The taxonomy must be in the form of a Tab-Separated Values (TSV) file comprising five columns: Taxid, Common name, Scientific name, Parent (taxid), and Rank (species, genus, etc.). You can obtain this type of file directly from UniProt (https://www.uniprot.org/taxonomy) by following these steps:
- Use the search bar to find your desired clade, entering its common name, scientific name, or taxid.
- Select the clade of interest and click on 'Browse all descendants.'
- Locate the 'download' link.
- Choose the TSV format and customize the columns in the following order: Common name, Scientific name, Parent, and Rank.
- Proceed to download the taxonomy file.
Exploring results
For each spectrum, the output file will give the best assignment, based on the highest number of marker peptides. It contains the following information :
- Peaks from the spectrum that match the marker petides
- Score : the total number of marker peptides
- Assignment : largest subtree of the taxonomy that is compatible with the marker peptides found
- Rank : taxonomic rank of the assignment (e.g. species, genus, family)
- Species : the list of species supporting the assignment
Two other accompanying files are automatically created.
-
detail_
(TSV file): this file contains the detail of the assignment (which markers are found for which species). It also provides the intensity of the peaks used in the assignment. -
report_
(TXT file): this file contains a report on the run's inputs (number of mass spectra, number of species tested, parameters...)
Additional information
PTM description
Peptide tables include a field labeled PTM, which is utilized to describe the post-translational modifications (PTMs) applied to the corresponding peptide. PAMPA recognizes three types of PTMs :
- Oxylation of prolines (indicated by the single-letter code 'O')

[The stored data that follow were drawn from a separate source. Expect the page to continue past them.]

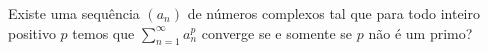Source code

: Existe uma sequência \((a_n)\) de números complexos tal que para todo inteiro positivo \(p\) temos que \(\sum_{n = 1}^{\infty} a_n^p\) converge se e somente se \(p\) não é um primo?
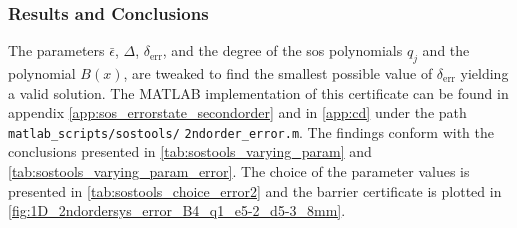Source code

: 
\subsubsection{Results and Conclusions}

\vspace{-2mm}
The parameters $\bar{\epsilon}$, $\Delta$, $\delta_\text{err}$, and the degree of the \gls{sos} polynomials $q_j$ and the polynomial $B(x)$, are tweaked to find the smallest possible value of $\delta_\text{err}$ yielding a valid solution.
The MATLAB implementation of this certificate can be found in appendix \ref{app:sos_errorstate_secondorder} and in \autoref{app:cd} under the path \texttt{matlab\_scripts/}\texttt{sostools/} \texttt{2ndorder\_error.m}.
The findings conform with the conclusions presented in \autoref{tab:sostools_varying_param} and \autoref{tab:sostools_varying_param_error}. The choice of the parameter values is presented in \autoref{tab:sostools_choice_error2} and the  barrier certificate is plotted in \autoref{fig:1D_2ndordersys_error_B4_q1_e5-2_d5-3_8mm}.


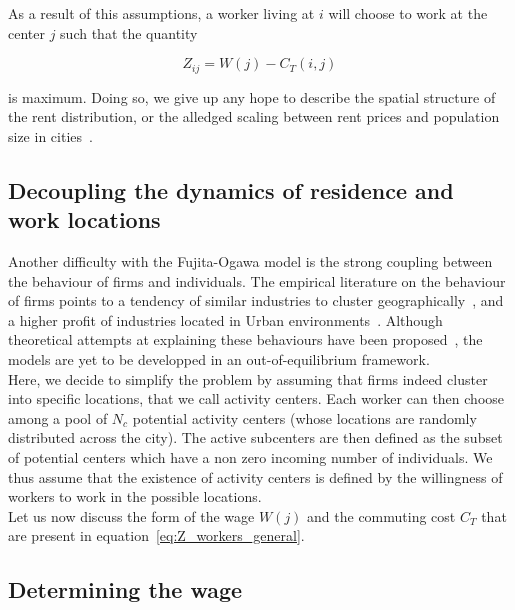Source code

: As a result of this assumptions, a worker living at $i$
will choose to work at the center $j$ such that the quantity
 
\begin{equation}
    Z_{ij} = W(j) - C_T(i,j)
    \label{eq:Z_workers_general}
\end{equation}

is maximum. Doing so, we give up any hope to describe the spatial structure of the rent
distribution, or the alledged scaling between rent prices and population size in
cities~\cite{Bettencourt:2013}.

\subsection{Decoupling the dynamics of residence and work locations}
\label{sub:decoupling_the_dynamics_of_}

Another difficulty with the Fujita-Ogawa model is the strong coupling between
the behaviour of firms and individuals. The empirical literature on the
behaviour of firms points to a tendency of similar industries to cluster
geographically~\cite{Duranton:2005, Marcon:2009}, and a higher
profit of industries located in Urban environments~\cite{Melo:2009}. Although
theoretical attempts at explaining these behaviours have been
proposed~\cite{Duranton:2004}, the models are yet to be developped in an
out-of-equilibrium framework.\\

Here, we decide to simplify the problem by assuming that firms indeed cluster
into specific locations, that we call activity centers. Each worker can then
choose among a pool of $N_c$ potential activity centers (whose locations are
randomly distributed across the city). The active subcenters are then
defined as the subset of potential centers which have a non zero incoming number
of individuals. We thus assume that the existence of activity centers is defined
by the willingness of workers to work in the possible locations.\\


Let us now discuss the form of the wage $W(j)$ and the commuting cost $C_T$ that are
present in equation~\ref{eq:Z_workers_general}. 

\subsection{Determining the wage}
\label{sub:determining_the_wage}

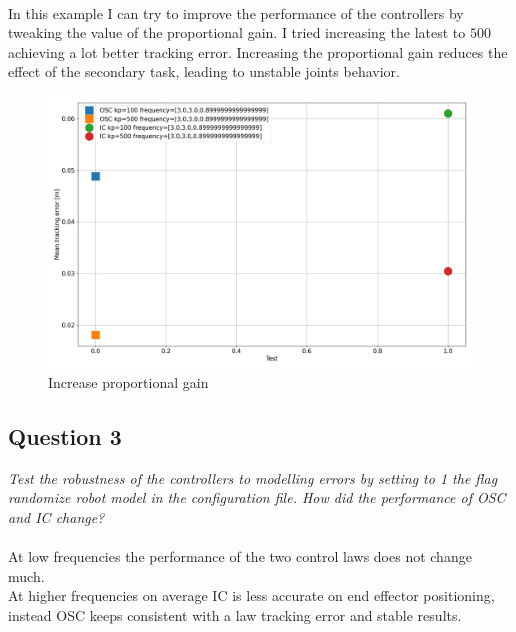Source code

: \documentclass[12pt]{article}
\begin{document}
\paragraph*{}
In this example I can try to improve the performance of the controllers by tweaking the value of the proportional gain. I tried increasing the latest to \(500\) achieving a lot better tracking error.
Increasing the proportional gain reduces the effect of the secondary task, leading to unstable joints behavior.
\begin{figure}[h!]
    \centering
    \includegraphics[width=0.5\linewidth]{images/kp_500.png}
    \caption{Increase proportional gain}\label{fig:kp_increase}
\end{figure}

\subsection*{Question 3}
\textit{
    Test the robustness of the controllers to modelling errors by setting to 1 the flag randomize robot model in the configuration file.
    How did the performance of OSC and IC change?
}

\paragraph*{}
At low frequencies the performance of the two control laws does not change much.\\
At higher frequencies on average IC is less accurate on end effector positioning, instead OSC keeps consistent with a law tracking error and stable results.
 
\end{document}

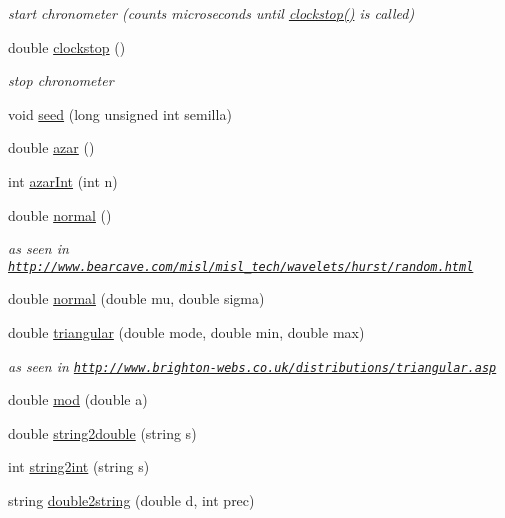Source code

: \begin{DoxyCompactItemize}
\begin{DoxyCompactList}\small\item\em start chronometer (counts microseconds until \hyperlink{classtoolbox_a8fe27f13cb254a568c8ec0295e5a734f}{clockstop()} is called) \end{DoxyCompactList}\item 
double \hyperlink{classtoolbox_a8fe27f13cb254a568c8ec0295e5a734f}{clockstop} ()
\begin{DoxyCompactList}\small\item\em stop chronometer \end{DoxyCompactList}\item 
void \hyperlink{classtoolbox_a4ea98edf9956998c061850754a37281d}{seed} (long unsigned int semilla)
\item 
double \hyperlink{classtoolbox_a7b24111985e7dcac53f092e954e0cc07}{azar} ()
\item 
int \hyperlink{classtoolbox_ada9e591755dfbbf32979bc1d3f2f81c6}{azar\+Int} (int n)
\item 
double \hyperlink{classtoolbox_a67450c1434f5b2f278c37b6f78f6c91d}{normal} ()
\begin{DoxyCompactList}\small\item\em as seen in \href{http://www.bearcave.com/misl/misl_tech/wavelets/hurst/random.html}{\tt http\+://www.\+bearcave.\+com/misl/misl\+\_\+tech/wavelets/hurst/random.\+html} \end{DoxyCompactList}\item 
double \hyperlink{classtoolbox_a30631661b56eb3e11b40c118241ba6f6}{normal} (double mu, double sigma)
\item 
double \hyperlink{classtoolbox_a76420d97756e45135baa61e037e03d20}{triangular} (double mode, double min, double max)
\begin{DoxyCompactList}\small\item\em as seen in \href{http://www.brighton-webs.co.uk/distributions/triangular.asp}{\tt http\+://www.\+brighton-\/webs.\+co.\+uk/distributions/triangular.\+asp} \end{DoxyCompactList}\item 
double \hyperlink{classtoolbox_a0daf970243cd9158552300762de3f801}{mod} (double a)
\item 
double \hyperlink{classtoolbox_a1347524ce4a6b1db516421f1c2905e44}{string2double} (string s)
\item 
int \hyperlink{classtoolbox_a86769fb57c8a0b58b14a9946a0c90043}{string2int} (string s)
\item 
string \hyperlink{classtoolbox_afb97b8bab923a8c293ff5aa944ed64f7}{double2string} (double d, int prec)

\end{DoxyCompactItemize}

- Deamidation of asparagine and glutamine (indicated by the single-letter code 'D')
- Phosphorylation of serine, threonine, and tyrosine (indicated by the single-letter code 'P')
The PTM description is a concise representation of the number of oxylations, deamidations and phosphorylations necessary to compute the mass of a peptide sequence. For instance, '2O1D' signifies two oxyprolines and one deamidation, '1P4O' represents one phosphorylation and four oxyprolines, '2O' corresponds to two oxyprolines without any deamidation and phosphorylation. When no PTM applies, the description should be '0O', or '0D', etc.
When the PTM description field is left empty in the peptide table, it signifies that PTMs are not specified. In such cases, PAMPA directly infers PTMs based on two rules:
- No deamidation and phosphorylation are added.
- The number of oxyprolines is determined empirically using the following formula: Let 'p' represent the total number of prolines in the peptide, and 'pp' represent the number of prolines involved in the pattern 'GxP'. If the difference 'p-pp' is less than 3, then 'pp' oxyprolines are applied. If 'p-pp' is 3 or greater, 'pp' oxyprolines and 'pp+1' oxyprolines are applied.